These are the different techniques used in climbing activities. Keep in mind, though, that it is very crucial to learn these skills from expert climbers before attempting them yourself.

 

Competition

The International Climbing and Mountaineering Federation (UIAA) organizes an annual Ice climbing World Cup and bi-annual Ice Climbing World championships.

Climbers can compete in the categories of lead and speed.

 

Climbing protection

Today the most common protection for ice climbing is an ice screw. Ice screws are hollow tubes with sharp teeth on the front end, a hanger eye at the back to clip into, and threading around the tube. They are screwed into the ice and can provide very strong protection in solid ice. However, because of the variable nature of ice, the strength of ice screw placements can vary greatly.

Ice climbers also use the ice itself as protection. The two most common techniques are the V-thread and the ice bollard. In a V-thread two intersecting tunnels are bored into the ice to form a “V” shaped tunnel.

A sling or cordelette is then threaded through the V and tied in a loop. The rope is passed through the sling, which remains left behind after use.

 

In an ice bollard, ice is chipped away to create a teardrop-shaped “bollard”. A sling is placed around it, and the rope through the sling, which again is left behind. When ice conditions permit the sling may be dispensed with.

Natural formations, ice hooks, and ice pitons are also used as protection anchors by ice climbers.

 

Grades

Waterfall ice grading

This discussion focuses on the waterfall ice rating system as used in the Canadian Rockies.

Note that ice grading, even more so than other climbing media, tends to be subjective and often does not reflect the difficulty of a route at any given time. Routes become much easier after the first ascent of the season. This is due to the cleaning of chandeliered ice and the creation of “hooks”, which are pockets formed by the tools’ picks, reducing the effort expended in cleaning and tool placement.

Routes with high-flow seeps also tend to become easier as the season progresses due to the increase in the volume of ice. Low-flow seeps, however, often from early in the season when the flow is good from the latent summer heat, and then slow down or even stop with the deepening winter frost; subsequent ablation of the ice often makes for thinner and brittle ice with time.

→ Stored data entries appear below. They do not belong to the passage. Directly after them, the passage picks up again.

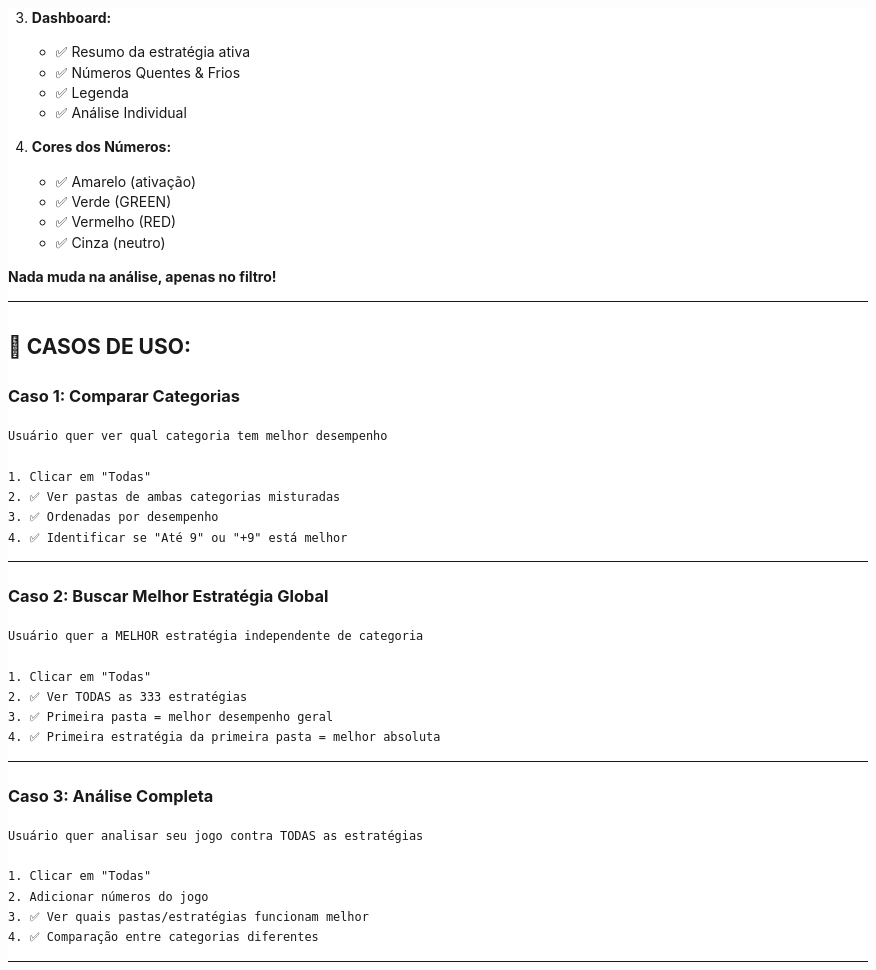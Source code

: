3. **Dashboard:**
   - ✅ Resumo da estratégia ativa
   - ✅ Números Quentes & Frios
   - ✅ Legenda
   - ✅ Análise Individual

4. **Cores dos Números:**
   - ✅ Amarelo (ativação)
   - ✅ Verde (GREEN)
   - ✅ Vermelho (RED)
   - ✅ Cinza (neutro)

**Nada muda na análise, apenas no filtro!**

---

## 🎯 CASOS DE USO:

### **Caso 1: Comparar Categorias**

```
Usuário quer ver qual categoria tem melhor desempenho

1. Clicar em "Todas"
2. ✅ Ver pastas de ambas categorias misturadas
3. ✅ Ordenadas por desempenho
4. ✅ Identificar se "Até 9" ou "+9" está melhor
```

---

### **Caso 2: Buscar Melhor Estratégia Global**

```
Usuário quer a MELHOR estratégia independente de categoria

1. Clicar em "Todas"
2. ✅ Ver TODAS as 333 estratégias
3. ✅ Primeira pasta = melhor desempenho geral
4. ✅ Primeira estratégia da primeira pasta = melhor absoluta
```

---

### **Caso 3: Análise Completa**

```
Usuário quer analisar seu jogo contra TODAS as estratégias

1. Clicar em "Todas"
2. Adicionar números do jogo
3. ✅ Ver quais pastas/estratégias funcionam melhor
4. ✅ Comparação entre categorias diferentes
```

---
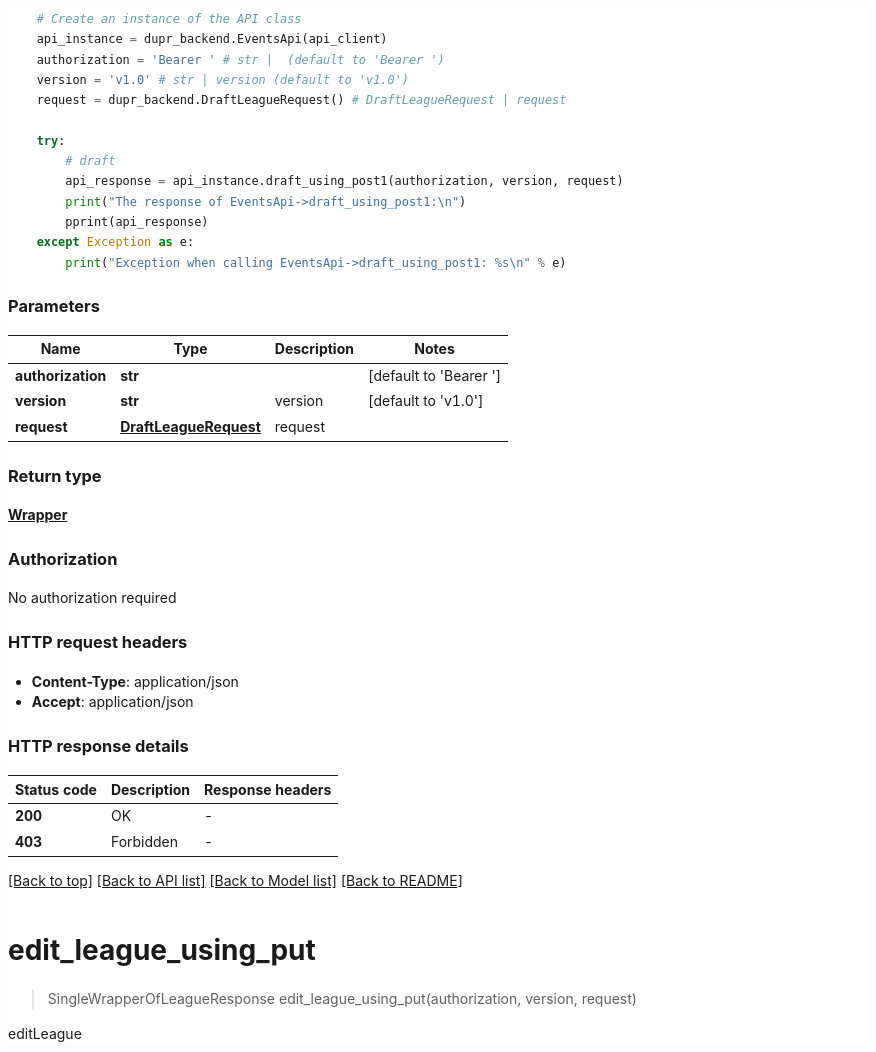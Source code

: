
 ```python
    # Create an instance of the API class
    api_instance = dupr_backend.EventsApi(api_client)
    authorization = 'Bearer ' # str |  (default to 'Bearer ')
    version = 'v1.0' # str | version (default to 'v1.0')
    request = dupr_backend.DraftLeagueRequest() # DraftLeagueRequest | request

    try:
        # draft
        api_response = api_instance.draft_using_post1(authorization, version, request)
        print("The response of EventsApi->draft_using_post1:\n")
        pprint(api_response)
    except Exception as e:
        print("Exception when calling EventsApi->draft_using_post1: %s\n" % e)
```



### Parameters

Name | Type | Description  | Notes
------------- | ------------- | ------------- | -------------
 **authorization** | **str**|  | [default to &#39;Bearer &#39;]
 **version** | **str**| version | [default to &#39;v1.0&#39;]
 **request** | [**DraftLeagueRequest**](DraftLeagueRequest.md)| request | 

### Return type

[**Wrapper**](Wrapper.md)

### Authorization

No authorization required

### HTTP request headers

 - **Content-Type**: application/json
 - **Accept**: application/json

### HTTP response details
| Status code | Description | Response headers |
|-------------|-------------|------------------|
**200** | OK |  -  |
**403** | Forbidden |  -  |

[[Back to top]](#) [[Back to API list]](../README.md#documentation-for-api-endpoints) [[Back to Model list]](../README.md#documentation-for-models) [[Back to README]](../README.md)

# **edit_league_using_put**
> SingleWrapperOfLeagueResponse edit_league_using_put(authorization, version, request)

editLeague
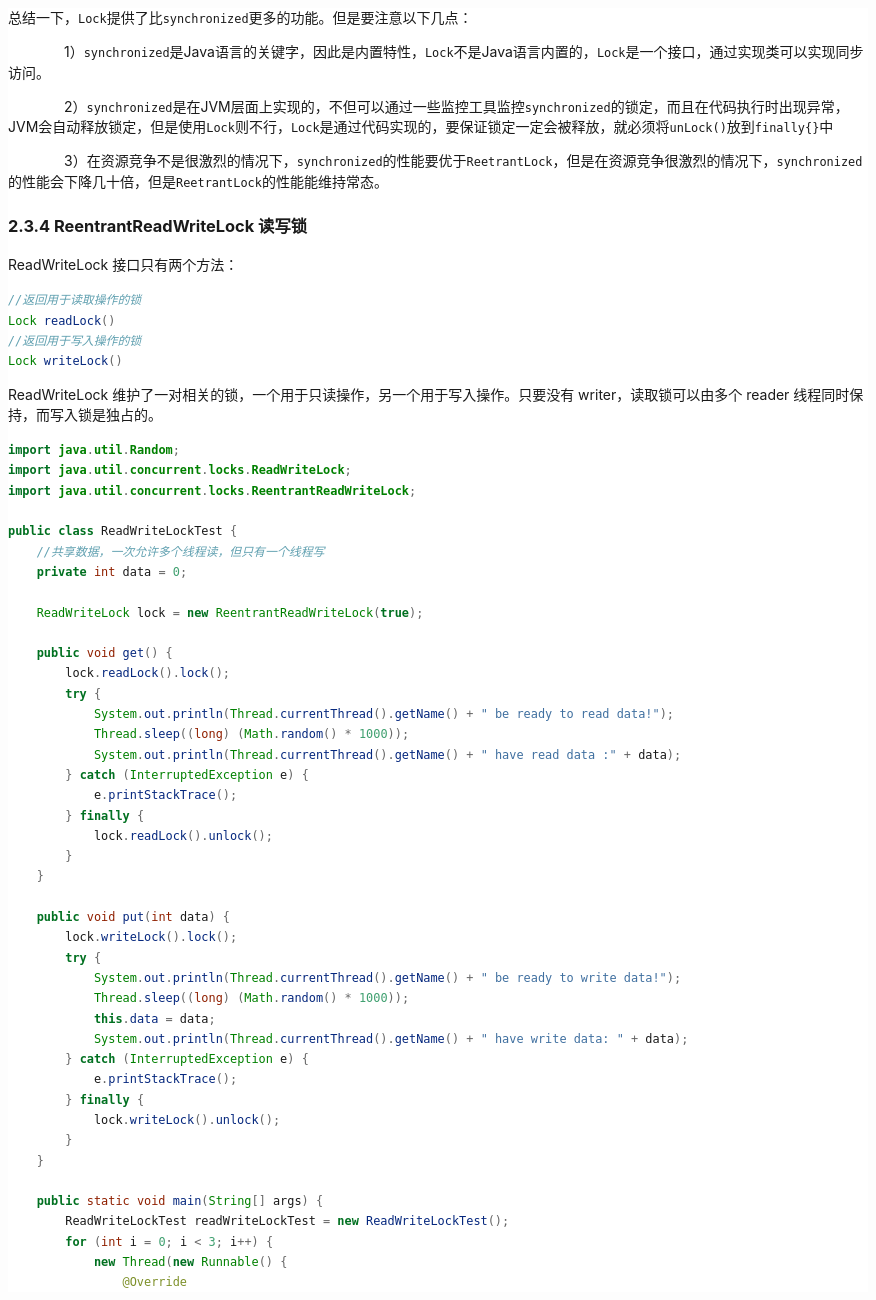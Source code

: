 总结一下，`Lock`提供了比`synchronized`更多的功能。但是要注意以下几点：

　　　　1）`synchronized`是Java语言的关键字，因此是内置特性，`Lock`不是Java语言内置的，`Lock`是一个接口，通过实现类可以实现同步访问。

　　　　2）`synchronized`是在JVM层面上实现的，不但可以通过一些监控工具监控`synchronized`的锁定，而且在代码执行时出现异常，JVM会自动释放锁定，但是使用`Lock`则不行，`Lock`是通过代码实现的，要保证锁定一定会被释放，就必须将`unLock()`放到`finally{}`中

　　　　3）在资源竞争不是很激烈的情况下，`synchronized`的性能要优于`ReetrantLock`，但是在资源竞争很激烈的情况下，`synchronized`的性能会下降几十倍，但是`ReetrantLock`的性能能维持常态。


### 2.3.4 ReentrantReadWriteLock 读写锁

ReadWriteLock 接口只有两个方法：

```java
//返回用于读取操作的锁  
Lock readLock()   
//返回用于写入操作的锁  
Lock writeLock() 
```

ReadWriteLock 维护了一对相关的锁，一个用于只读操作，另一个用于写入操作。只要没有 writer，读取锁可以由多个 reader 线程同时保持，而写入锁是独占的。

```java
import java.util.Random;
import java.util.concurrent.locks.ReadWriteLock;
import java.util.concurrent.locks.ReentrantReadWriteLock;

public class ReadWriteLockTest {
    //共享数据，一次允许多个线程读，但只有一个线程写
    private int data = 0;

    ReadWriteLock lock = new ReentrantReadWriteLock(true);

    public void get() {
        lock.readLock().lock();
        try {
            System.out.println(Thread.currentThread().getName() + " be ready to read data!");
            Thread.sleep((long) (Math.random() * 1000));
            System.out.println(Thread.currentThread().getName() + " have read data :" + data);
        } catch (InterruptedException e) {
            e.printStackTrace();
        } finally {
            lock.readLock().unlock();
        }
    }

    public void put(int data) {
        lock.writeLock().lock();
        try {
            System.out.println(Thread.currentThread().getName() + " be ready to write data!");
            Thread.sleep((long) (Math.random() * 1000));
            this.data = data;
            System.out.println(Thread.currentThread().getName() + " have write data: " + data);
        } catch (InterruptedException e) {
            e.printStackTrace();
        } finally {
            lock.writeLock().unlock();
        }
    }

    public static void main(String[] args) {
        ReadWriteLockTest readWriteLockTest = new ReadWriteLockTest();
        for (int i = 0; i < 3; i++) {
            new Thread(new Runnable() {
                @Override
```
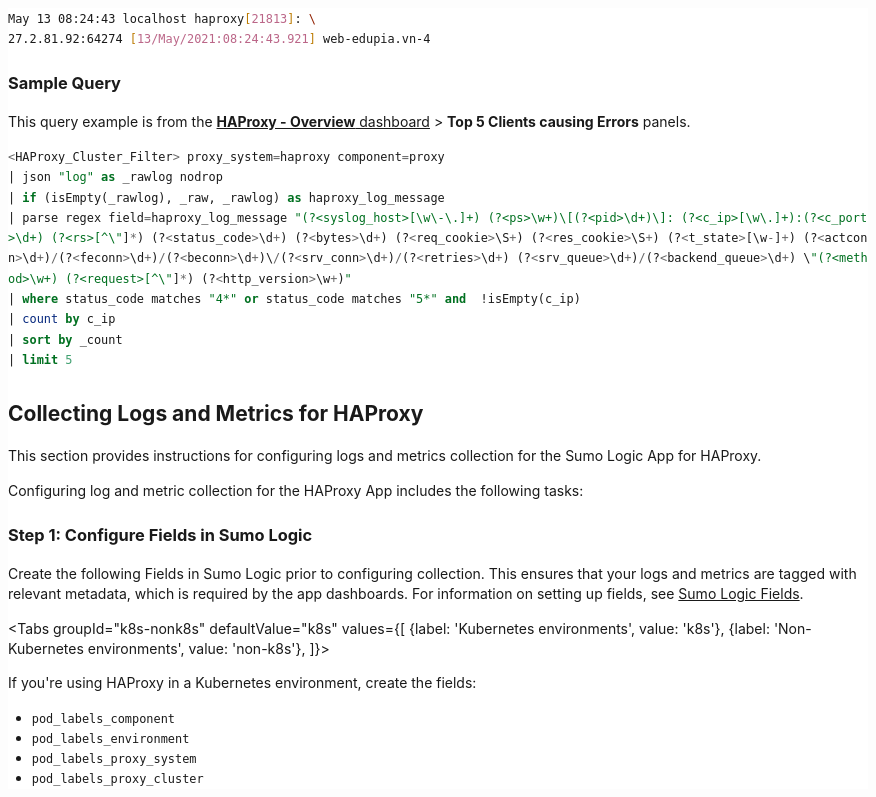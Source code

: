 </TabItem>
<TabItem value="non-k8s">

```bash
May 13 08:24:43 localhost haproxy[21813]: \
27.2.81.92:64274 [13/May/2021:08:24:43.921] web-edupia.vn-4
```

</TabItem>
</Tabs>


### Sample Query

This query example is from the [**HAProxy - Overview** dashboard](#overview) > **Top 5 Clients causing Errors** panels.
```sql
<HAProxy_Cluster_Filter> proxy_system=haproxy component=proxy
| json "log" as _rawlog nodrop
| if (isEmpty(_rawlog), _raw, _rawlog) as haproxy_log_message
| parse regex field=haproxy_log_message "(?<syslog_host>[\w\-\.]+) (?<ps>\w+)\[(?<pid>\d+)\]: (?<c_ip>[\w\.]+):(?<c_port>\d+) (?<rs>[^\"]*) (?<status_code>\d+) (?<bytes>\d+) (?<req_cookie>\S+) (?<res_cookie>\S+) (?<t_state>[\w-]+) (?<actconn>\d+)/(?<feconn>\d+)/(?<beconn>\d+)\/(?<srv_conn>\d+)/(?<retries>\d+) (?<srv_queue>\d+)/(?<backend_queue>\d+) \"(?<method>\w+) (?<request>[^\"]*) (?<http_version>\w+)"
| where status_code matches "4*" or status_code matches "5*" and  !isEmpty(c_ip)
| count by c_ip
| sort by _count
| limit 5
```

## Collecting Logs and Metrics for HAProxy

This section provides instructions for configuring logs and metrics collection for the Sumo Logic App for HAProxy.

Configuring log and metric collection for the HAProxy App includes the following tasks:

### Step 1: Configure Fields in Sumo Logic

Create the following Fields in Sumo Logic prior to configuring collection. This ensures that your logs and metrics are tagged with relevant metadata, which is required by the app dashboards. For information on setting up fields, see [Sumo Logic Fields](/docs/manage/fields.md).

<Tabs
  groupId="k8s-nonk8s"
  defaultValue="k8s"
  values={[
    {label: 'Kubernetes environments', value: 'k8s'},
    {label: 'Non-Kubernetes environments', value: 'non-k8s'},
  ]}>

<TabItem value="k8s">

If you're using HAProxy in a Kubernetes environment, create the fields:
  * `pod_labels_component`
  * `pod_labels_environment`
  * `pod_labels_proxy_system`
  * `pod_labels_proxy_cluster`
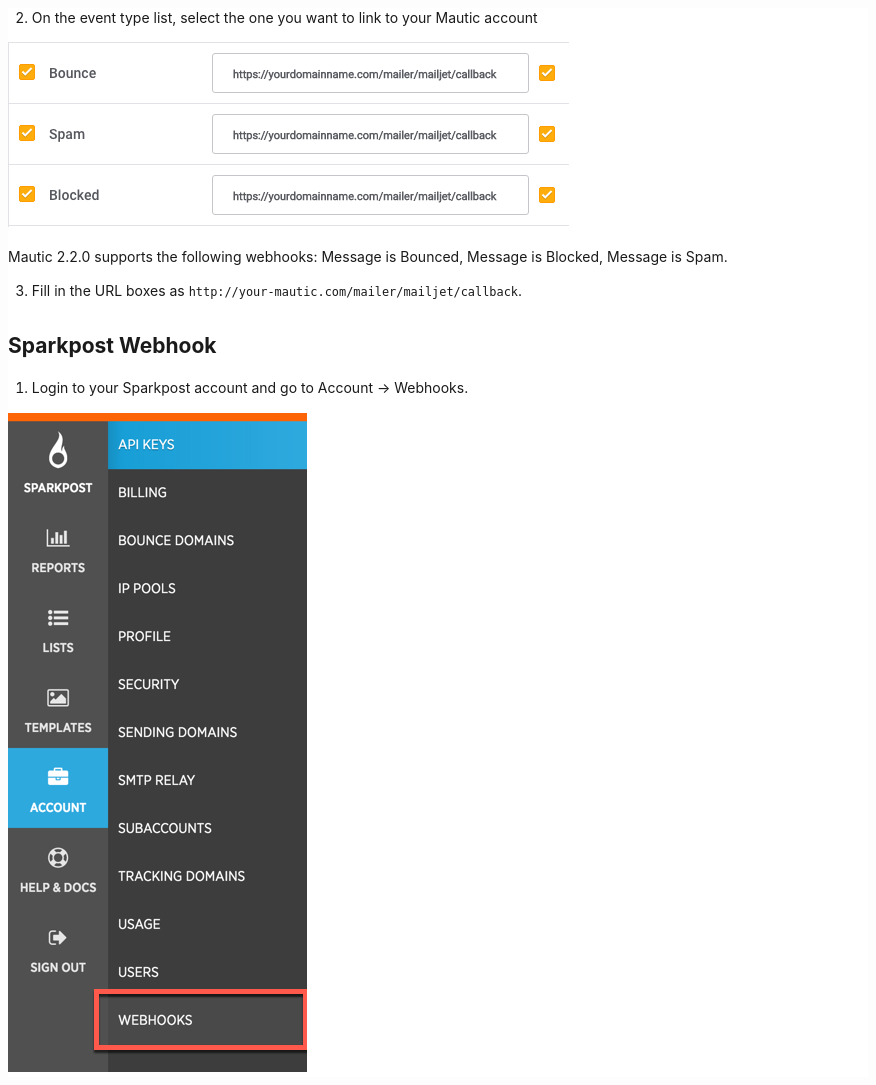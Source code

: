 2. On the event type list, select the one you want to link to your Mautic account

![Add Webhook](mailjet_webhook_2.png "Add webhook")

Mautic 2.2.0 supports the following webhooks: Message is Bounced, Message is Blocked, Message is Spam.

3. Fill in the URL boxes as `http://your-mautic.com/mailer/mailjet/callback`.

## Sparkpost Webhook

1. Login to your Sparkpost account and go to Account -> Webhooks.

![Webhooks](sparkpost_webhook_1.png "Sparkpost webhooks")

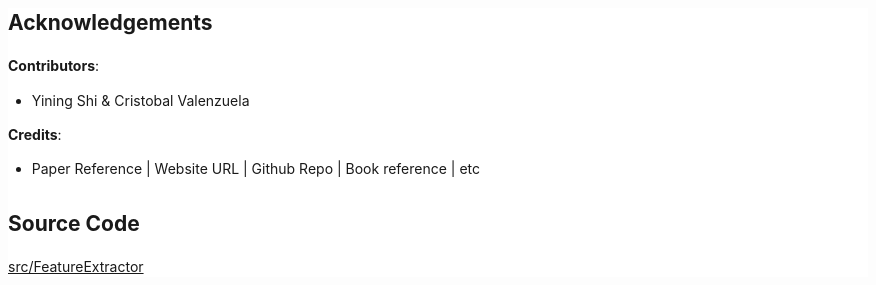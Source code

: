 ## Acknowledgements

**Contributors**:
  * Yining Shi & Cristobal Valenzuela

**Credits**:
  * Paper Reference | Website URL | Github Repo | Book reference | etc

## Source Code

[src/FeatureExtractor](https://github.com/ml5js/ml5-library/tree/development/src/FeatureExtractor)

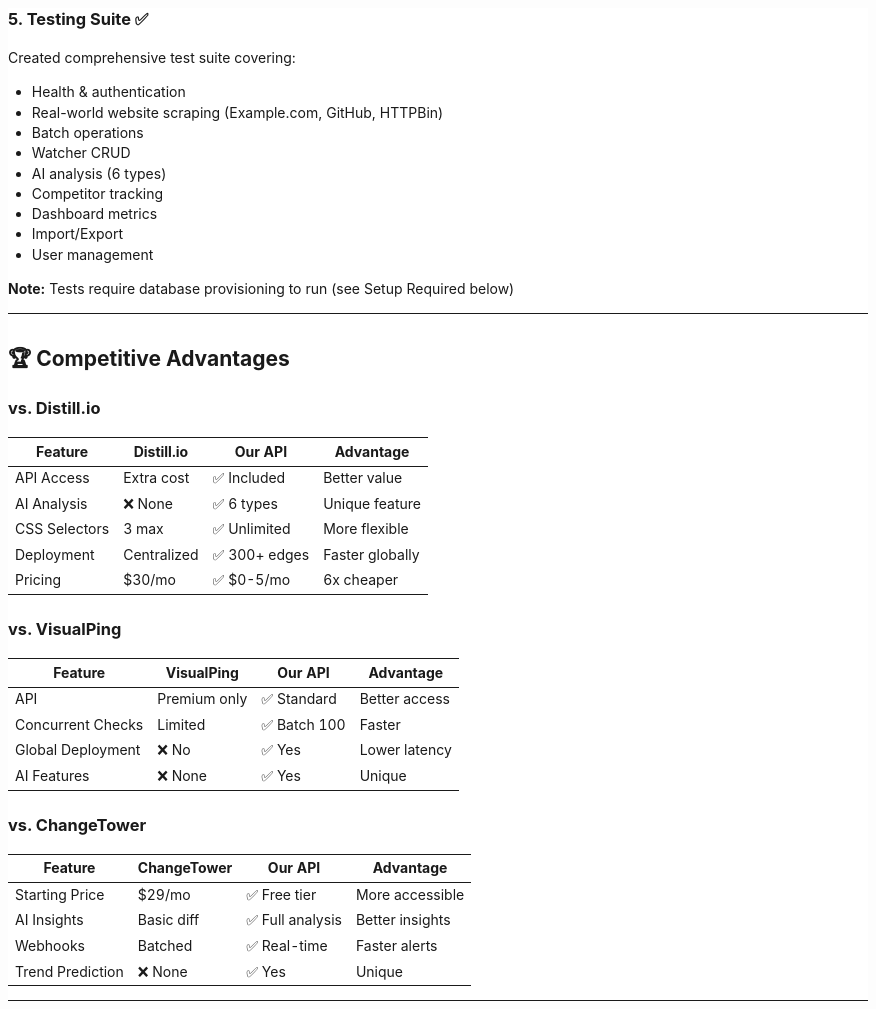 ### 5. **Testing Suite** ✅
Created comprehensive test suite covering:
- Health & authentication
- Real-world website scraping (Example.com, GitHub, HTTPBin)
- Batch operations
- Watcher CRUD
- AI analysis (6 types)
- Competitor tracking
- Dashboard metrics
- Import/Export
- User management

**Note:** Tests require database provisioning to run (see Setup Required below)

---

## 🏆 Competitive Advantages

### vs. Distill.io
| Feature | Distill.io | Our API | Advantage |
|---------|-----------|---------|-----------|
| API Access | Extra cost | ✅ Included | Better value |
| AI Analysis | ❌ None | ✅ 6 types | Unique feature |
| CSS Selectors | 3 max | ✅ Unlimited | More flexible |
| Deployment | Centralized | ✅ 300+ edges | Faster globally |
| Pricing | $30/mo | ✅ $0-5/mo | 6x cheaper |

### vs. VisualPing
| Feature | VisualPing | Our API | Advantage |
|---------|-----------|---------|-----------|
| API | Premium only | ✅ Standard | Better access |
| Concurrent Checks | Limited | ✅ Batch 100 | Faster |
| Global Deployment | ❌ No | ✅ Yes | Lower latency |
| AI Features | ❌ None | ✅ Yes | Unique |

### vs. ChangeTower
| Feature | ChangeTower | Our API | Advantage |
|---------|-----------|---------|-----------|
| Starting Price | $29/mo | ✅ Free tier | More accessible |
| AI Insights | Basic diff | ✅ Full analysis | Better insights |
| Webhooks | Batched | ✅ Real-time | Faster alerts |
| Trend Prediction | ❌ None | ✅ Yes | Unique |

---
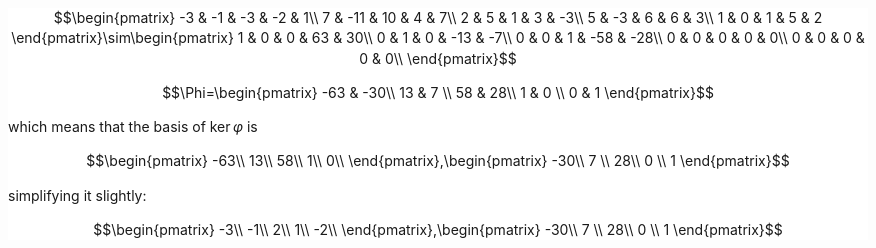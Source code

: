 $$\begin{pmatrix}
    -3 & -1 & -3 & -2 & 1\\
    7 & -11 & 10 & 4 & 7\\
    2 & 5 & 1 & 3 & -3\\
    5 & -3 & 6 & 6 & 3\\
    1 & 0 & 1 & 5 & 2
\end{pmatrix}\sim\begin{pmatrix}
    1 & 0 & 0 & 63 & 30\\
    0 & 1 & 0 & -13 & -7\\
    0 & 0 & 1 & -58 & -28\\
    0 & 0 & 0 & 0 & 0\\
    0 & 0 & 0 & 0 & 0\\
\end{pmatrix}$$

$$\Phi=\begin{pmatrix}
    -63 & -30\\
    13 & 7 \\
    58 & 28\\
    1 & 0 \\
    0 & 1
\end{pmatrix}$$

which means that the basis of $\ker\varphi$ is 

$$\begin{pmatrix}
    -63\\
    13\\
    58\\
    1\\
    0\\
\end{pmatrix},\begin{pmatrix}
    -30\\
    7 \\
    28\\
    0 \\
    1
\end{pmatrix}$$

simplifying it slightly:

$$\begin{pmatrix}
    -3\\
    -1\\
    2\\
    1\\
    -2\\
\end{pmatrix},\begin{pmatrix}
    -30\\
    7 \\
    28\\
    0 \\
    1
\end{pmatrix}$$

Mixed climbing is a combination of ice climbing and rock climbing generally using ice climbing equipment such as crampons and ice tools. Mixed climbing has inspired its own specialized gear such as boots which are similar to climbing shoes, but feature built-in crampons.

Dry-tooling is a form of rock climbing in which ice axes are used to climb rock that is not covered in snow or ice. It has its origins in mixed climbing,  ice climbing and more recently sport climbing. Dry tooling is controversial among many climbers. Some favour it as a new and exciting kind of climbing, while others dislike it for its nontraditional methods and the permanent damage it can cause to certain, generally softer, rock formations.

 

Terrain

The terrain that is climbed is diverse and consists of rock, turf, snow, and ice in varying amounts. Such terrain is typically encountered in the winter season or on high icy mountains.

 

Grading

Grading of mixed terrain climbs roughly follows the WI rating system with respect to its physical and technical demands. The scale typically starts at M4 and subgrades of “-” and “+” are commonly used, although the distinctions are often subjective. The following table makes a comparison between the Yosemite Decimal System (YDS) and the WI system. Comparing these is rough and only gives an idea of the relative difficulty; the reason different systems exist in the first place is that it’s difficult to compare grades between climbing media.

  • Techniques

Climbers participating in mixed climbing use techniques from ice climbing and rock climbing. The nature of the mixed terrain and the demands that it places on climbers however have also led to the development of specialist skills, most notably dry tooling.

  • Equipment

A climber chooses their equipment based on the exact conditions and terrain that will be encountered as well as their climbing style and personal preferences. Mixed terrain climbing equipment typically includes both rock and ice climbing equipment. Specialist equipment has also been developed.

 

What Makes Ice Climbing Difficult?

Ice climbing is an inherently difficult sport. Typically taken on by only the most experienced mountaineers. Because of the dynamic situations, you will be facing and the high level of risk, ice climbing is also considered one of the most dangerous sports in the world. You will require a high level of fitness to complete a moderate to long ice climbing session. With Ice Climbing, the terrain is ever-changing, which is what makes ice climbing such a challenging activity.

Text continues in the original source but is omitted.